:: WORK TASK ::
From the line with "- [ ] Sparse" through the line with "- [ ] Attention Rollout", repeat the entries verbatim, both end lines included, and add nothing.

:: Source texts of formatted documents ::
——
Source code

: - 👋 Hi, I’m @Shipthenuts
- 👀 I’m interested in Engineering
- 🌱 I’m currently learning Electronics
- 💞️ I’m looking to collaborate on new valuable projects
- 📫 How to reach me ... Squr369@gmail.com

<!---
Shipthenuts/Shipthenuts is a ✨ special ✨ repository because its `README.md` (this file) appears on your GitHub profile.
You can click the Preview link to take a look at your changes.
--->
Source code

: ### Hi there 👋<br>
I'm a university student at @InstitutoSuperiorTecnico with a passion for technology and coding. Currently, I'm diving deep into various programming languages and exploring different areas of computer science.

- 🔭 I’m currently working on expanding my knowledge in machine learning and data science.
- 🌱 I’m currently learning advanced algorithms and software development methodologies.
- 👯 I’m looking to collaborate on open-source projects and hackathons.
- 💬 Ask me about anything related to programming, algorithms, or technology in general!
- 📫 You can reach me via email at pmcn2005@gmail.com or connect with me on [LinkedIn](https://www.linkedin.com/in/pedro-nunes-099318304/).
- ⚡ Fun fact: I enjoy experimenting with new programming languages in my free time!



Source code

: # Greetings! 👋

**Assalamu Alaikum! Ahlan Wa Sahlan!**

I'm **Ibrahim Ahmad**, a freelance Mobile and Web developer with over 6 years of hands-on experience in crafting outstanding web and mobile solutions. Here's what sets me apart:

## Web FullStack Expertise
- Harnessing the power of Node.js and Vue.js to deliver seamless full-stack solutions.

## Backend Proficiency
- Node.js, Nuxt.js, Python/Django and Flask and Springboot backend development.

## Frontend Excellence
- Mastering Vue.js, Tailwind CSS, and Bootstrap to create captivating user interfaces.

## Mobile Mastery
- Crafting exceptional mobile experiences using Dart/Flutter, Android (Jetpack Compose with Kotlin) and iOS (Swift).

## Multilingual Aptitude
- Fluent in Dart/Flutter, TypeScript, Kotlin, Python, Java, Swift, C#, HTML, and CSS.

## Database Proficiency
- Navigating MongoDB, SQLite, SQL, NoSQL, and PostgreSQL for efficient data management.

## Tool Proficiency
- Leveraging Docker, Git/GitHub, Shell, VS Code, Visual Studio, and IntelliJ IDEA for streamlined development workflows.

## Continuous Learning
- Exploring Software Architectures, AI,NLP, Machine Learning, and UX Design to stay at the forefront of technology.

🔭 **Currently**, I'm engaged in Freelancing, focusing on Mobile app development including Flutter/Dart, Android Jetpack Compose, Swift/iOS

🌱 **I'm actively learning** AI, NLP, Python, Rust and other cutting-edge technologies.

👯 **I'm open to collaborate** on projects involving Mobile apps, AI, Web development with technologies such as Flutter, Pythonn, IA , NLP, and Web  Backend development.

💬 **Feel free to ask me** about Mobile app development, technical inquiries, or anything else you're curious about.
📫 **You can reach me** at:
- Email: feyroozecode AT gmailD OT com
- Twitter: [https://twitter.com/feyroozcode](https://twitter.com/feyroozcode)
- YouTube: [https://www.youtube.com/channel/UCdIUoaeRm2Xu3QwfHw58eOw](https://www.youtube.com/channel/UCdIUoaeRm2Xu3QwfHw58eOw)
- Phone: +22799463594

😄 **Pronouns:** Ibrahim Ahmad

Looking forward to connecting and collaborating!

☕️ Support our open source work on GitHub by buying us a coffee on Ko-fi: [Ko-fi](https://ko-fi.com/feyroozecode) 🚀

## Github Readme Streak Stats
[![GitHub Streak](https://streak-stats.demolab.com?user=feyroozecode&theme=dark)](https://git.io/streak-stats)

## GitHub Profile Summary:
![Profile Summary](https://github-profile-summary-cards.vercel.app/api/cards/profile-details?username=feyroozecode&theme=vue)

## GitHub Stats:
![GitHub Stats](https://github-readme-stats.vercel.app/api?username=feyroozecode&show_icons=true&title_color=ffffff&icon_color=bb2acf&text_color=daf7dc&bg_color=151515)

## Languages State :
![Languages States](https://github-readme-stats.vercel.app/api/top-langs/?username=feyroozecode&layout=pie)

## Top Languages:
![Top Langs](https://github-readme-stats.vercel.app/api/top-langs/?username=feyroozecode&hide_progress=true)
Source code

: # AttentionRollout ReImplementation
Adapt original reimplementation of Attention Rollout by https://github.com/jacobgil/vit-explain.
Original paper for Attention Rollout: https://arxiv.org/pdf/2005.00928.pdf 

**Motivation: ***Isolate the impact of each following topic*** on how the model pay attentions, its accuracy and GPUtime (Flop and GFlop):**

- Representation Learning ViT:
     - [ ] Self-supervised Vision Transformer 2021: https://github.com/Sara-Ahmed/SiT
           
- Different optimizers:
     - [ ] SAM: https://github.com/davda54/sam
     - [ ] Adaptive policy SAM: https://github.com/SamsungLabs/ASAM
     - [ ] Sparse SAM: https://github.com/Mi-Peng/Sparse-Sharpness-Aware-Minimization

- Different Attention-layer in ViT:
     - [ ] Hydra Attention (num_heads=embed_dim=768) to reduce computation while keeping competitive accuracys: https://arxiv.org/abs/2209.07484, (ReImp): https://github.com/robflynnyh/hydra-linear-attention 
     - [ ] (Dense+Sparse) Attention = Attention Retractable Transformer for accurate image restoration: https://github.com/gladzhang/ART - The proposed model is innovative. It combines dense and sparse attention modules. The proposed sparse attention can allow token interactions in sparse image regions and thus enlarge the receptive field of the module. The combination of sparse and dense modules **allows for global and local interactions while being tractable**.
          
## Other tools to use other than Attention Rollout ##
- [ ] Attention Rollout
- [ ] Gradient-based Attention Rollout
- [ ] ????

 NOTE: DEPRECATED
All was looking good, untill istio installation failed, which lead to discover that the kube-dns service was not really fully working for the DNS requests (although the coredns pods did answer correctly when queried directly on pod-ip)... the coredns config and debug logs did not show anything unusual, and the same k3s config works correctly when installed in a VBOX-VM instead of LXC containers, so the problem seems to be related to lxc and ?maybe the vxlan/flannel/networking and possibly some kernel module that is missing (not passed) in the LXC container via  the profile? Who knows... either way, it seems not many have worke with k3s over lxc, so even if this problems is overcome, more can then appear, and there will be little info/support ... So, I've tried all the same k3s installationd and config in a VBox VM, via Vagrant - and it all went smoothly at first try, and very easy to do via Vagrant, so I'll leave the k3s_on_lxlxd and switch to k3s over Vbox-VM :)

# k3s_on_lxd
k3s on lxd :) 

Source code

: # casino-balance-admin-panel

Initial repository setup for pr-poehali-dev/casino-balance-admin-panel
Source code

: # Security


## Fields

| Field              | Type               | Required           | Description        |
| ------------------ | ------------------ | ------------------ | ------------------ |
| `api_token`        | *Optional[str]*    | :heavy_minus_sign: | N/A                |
——
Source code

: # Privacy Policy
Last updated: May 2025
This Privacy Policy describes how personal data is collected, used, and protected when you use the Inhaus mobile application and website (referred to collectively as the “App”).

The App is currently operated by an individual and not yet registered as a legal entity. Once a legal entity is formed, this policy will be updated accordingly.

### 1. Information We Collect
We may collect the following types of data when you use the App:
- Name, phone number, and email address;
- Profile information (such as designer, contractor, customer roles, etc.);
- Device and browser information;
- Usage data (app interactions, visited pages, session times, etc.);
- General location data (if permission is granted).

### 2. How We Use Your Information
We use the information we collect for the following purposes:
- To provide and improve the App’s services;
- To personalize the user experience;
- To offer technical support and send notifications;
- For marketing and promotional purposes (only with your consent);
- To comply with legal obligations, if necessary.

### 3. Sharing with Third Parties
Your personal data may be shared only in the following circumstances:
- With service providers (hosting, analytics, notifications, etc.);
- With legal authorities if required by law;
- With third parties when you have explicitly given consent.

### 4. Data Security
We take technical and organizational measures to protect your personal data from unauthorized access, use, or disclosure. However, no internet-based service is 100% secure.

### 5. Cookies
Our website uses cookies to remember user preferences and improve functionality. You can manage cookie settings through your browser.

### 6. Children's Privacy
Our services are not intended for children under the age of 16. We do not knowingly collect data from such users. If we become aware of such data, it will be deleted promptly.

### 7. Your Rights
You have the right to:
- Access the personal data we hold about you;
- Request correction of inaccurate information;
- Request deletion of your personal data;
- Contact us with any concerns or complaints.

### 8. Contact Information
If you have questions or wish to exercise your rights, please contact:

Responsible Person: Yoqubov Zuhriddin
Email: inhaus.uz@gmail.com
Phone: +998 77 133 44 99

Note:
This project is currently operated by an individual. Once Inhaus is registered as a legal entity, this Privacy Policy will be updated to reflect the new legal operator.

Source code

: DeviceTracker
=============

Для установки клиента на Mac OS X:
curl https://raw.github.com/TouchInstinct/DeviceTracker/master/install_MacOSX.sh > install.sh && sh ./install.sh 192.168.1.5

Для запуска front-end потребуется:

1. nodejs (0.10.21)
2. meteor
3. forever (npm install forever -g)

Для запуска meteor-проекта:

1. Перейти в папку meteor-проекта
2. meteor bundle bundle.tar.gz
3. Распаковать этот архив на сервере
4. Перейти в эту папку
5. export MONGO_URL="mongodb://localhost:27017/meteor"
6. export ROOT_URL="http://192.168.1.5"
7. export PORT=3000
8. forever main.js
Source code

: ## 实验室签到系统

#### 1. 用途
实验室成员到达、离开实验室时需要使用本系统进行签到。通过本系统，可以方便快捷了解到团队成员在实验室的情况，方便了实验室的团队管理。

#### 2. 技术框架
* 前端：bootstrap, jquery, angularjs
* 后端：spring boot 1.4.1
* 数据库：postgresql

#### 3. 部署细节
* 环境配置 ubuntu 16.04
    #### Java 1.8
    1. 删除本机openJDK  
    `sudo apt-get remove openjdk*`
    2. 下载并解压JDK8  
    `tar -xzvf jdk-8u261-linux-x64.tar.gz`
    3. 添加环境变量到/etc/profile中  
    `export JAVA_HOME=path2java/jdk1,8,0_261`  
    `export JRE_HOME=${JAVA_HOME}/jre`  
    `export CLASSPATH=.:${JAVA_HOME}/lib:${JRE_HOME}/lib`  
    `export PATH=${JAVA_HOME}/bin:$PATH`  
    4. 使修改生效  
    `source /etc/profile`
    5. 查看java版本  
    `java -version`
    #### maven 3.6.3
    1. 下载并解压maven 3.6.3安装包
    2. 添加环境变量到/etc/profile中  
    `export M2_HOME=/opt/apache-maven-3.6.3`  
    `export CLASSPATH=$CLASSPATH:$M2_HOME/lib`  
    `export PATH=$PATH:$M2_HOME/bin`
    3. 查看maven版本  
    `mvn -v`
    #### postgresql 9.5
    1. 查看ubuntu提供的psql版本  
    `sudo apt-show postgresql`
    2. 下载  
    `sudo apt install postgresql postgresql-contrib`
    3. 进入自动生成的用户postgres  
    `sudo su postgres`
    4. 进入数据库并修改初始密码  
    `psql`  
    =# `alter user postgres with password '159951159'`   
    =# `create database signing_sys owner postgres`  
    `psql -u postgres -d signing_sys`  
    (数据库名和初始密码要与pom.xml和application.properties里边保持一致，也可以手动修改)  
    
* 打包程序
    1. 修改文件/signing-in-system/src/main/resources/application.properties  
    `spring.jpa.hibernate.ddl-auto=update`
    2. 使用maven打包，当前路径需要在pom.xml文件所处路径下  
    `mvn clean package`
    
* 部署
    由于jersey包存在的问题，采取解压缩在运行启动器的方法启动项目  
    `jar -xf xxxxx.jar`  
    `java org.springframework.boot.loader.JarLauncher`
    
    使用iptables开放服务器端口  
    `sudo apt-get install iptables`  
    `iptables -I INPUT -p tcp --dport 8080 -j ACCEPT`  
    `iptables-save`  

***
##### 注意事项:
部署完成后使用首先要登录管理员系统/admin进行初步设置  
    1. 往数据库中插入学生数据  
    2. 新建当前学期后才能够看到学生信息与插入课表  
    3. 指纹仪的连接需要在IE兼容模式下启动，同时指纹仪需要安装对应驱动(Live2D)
——
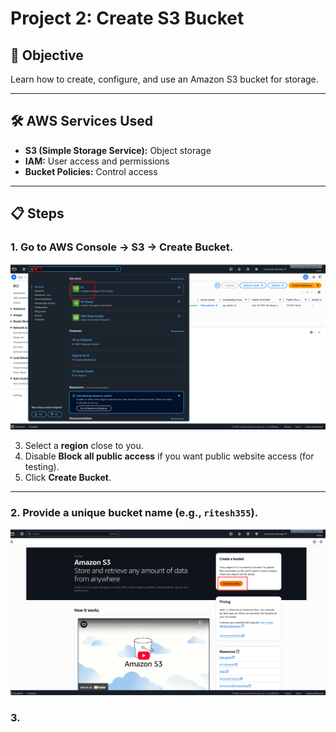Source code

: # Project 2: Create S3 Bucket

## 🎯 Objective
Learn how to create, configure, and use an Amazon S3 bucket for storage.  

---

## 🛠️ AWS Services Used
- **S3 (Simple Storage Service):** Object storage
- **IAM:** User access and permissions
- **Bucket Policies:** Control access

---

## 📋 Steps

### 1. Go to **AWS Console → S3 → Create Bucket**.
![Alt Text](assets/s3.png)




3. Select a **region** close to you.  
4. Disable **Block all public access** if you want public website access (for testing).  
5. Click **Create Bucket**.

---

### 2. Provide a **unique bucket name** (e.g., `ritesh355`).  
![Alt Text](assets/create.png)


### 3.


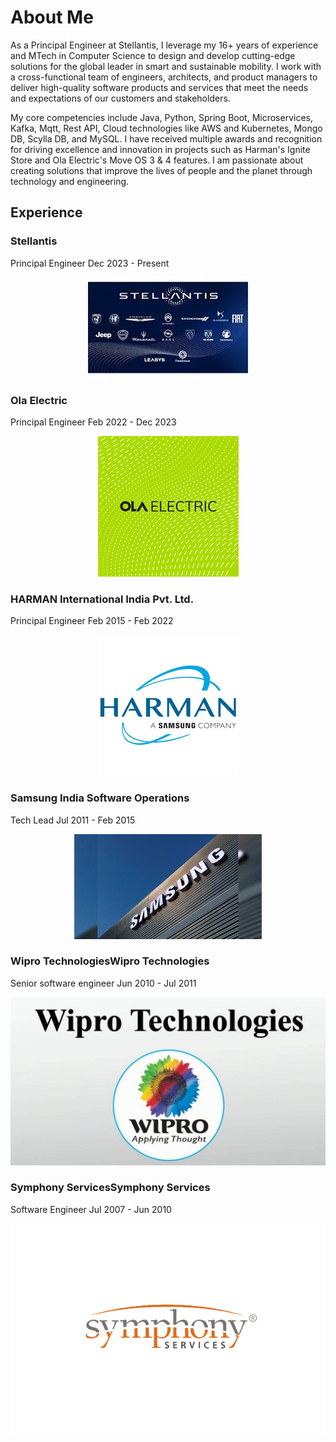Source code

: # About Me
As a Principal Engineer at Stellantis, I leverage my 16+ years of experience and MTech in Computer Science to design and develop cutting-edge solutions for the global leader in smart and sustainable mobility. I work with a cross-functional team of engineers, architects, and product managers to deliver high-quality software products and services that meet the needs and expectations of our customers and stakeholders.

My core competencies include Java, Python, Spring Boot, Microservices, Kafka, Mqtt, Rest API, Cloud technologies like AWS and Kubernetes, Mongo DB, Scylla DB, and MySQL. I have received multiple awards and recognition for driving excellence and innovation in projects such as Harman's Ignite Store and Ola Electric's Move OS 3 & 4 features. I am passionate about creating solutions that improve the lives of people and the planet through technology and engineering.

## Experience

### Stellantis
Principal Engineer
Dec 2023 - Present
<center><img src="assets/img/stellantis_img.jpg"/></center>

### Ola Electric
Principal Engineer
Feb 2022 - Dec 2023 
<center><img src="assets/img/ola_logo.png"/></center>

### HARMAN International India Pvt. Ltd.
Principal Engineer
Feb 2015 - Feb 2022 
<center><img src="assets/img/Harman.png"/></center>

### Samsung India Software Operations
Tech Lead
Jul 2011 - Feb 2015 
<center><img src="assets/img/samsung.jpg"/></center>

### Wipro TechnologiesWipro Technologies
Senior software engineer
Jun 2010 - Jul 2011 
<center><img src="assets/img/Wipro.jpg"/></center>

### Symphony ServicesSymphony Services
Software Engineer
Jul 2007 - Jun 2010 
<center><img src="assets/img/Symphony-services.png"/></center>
——
:: FINISHED EXERCISE ::
     - [ ] Sparse SAM: https://github.com/Mi-Peng/Sparse-Sharpness-Aware-Minimization

- Different Attention-layer in ViT:
     - [ ] Hydra Attention (num_heads=embed_dim=768) to reduce computation while keeping competitive accuracys: https://arxiv.org/abs/2209.07484, (ReImp): https://github.com/robflynnyh/hydra-linear-attention 
     - [ ] (Dense+Sparse) Attention = Attention Retractable Transformer for accurate image restoration: https://github.com/gladzhang/ART - The proposed model is innovative. It combines dense and sparse attention modules. The proposed sparse attention can allow token interactions in sparse image regions and thus enlarge the receptive field of the module. The combination of sparse and dense modules **allows for global and local interactions while being tractable**.
          
## Other tools to use other than Attention Rollout ##
- [ ] Attention Rollout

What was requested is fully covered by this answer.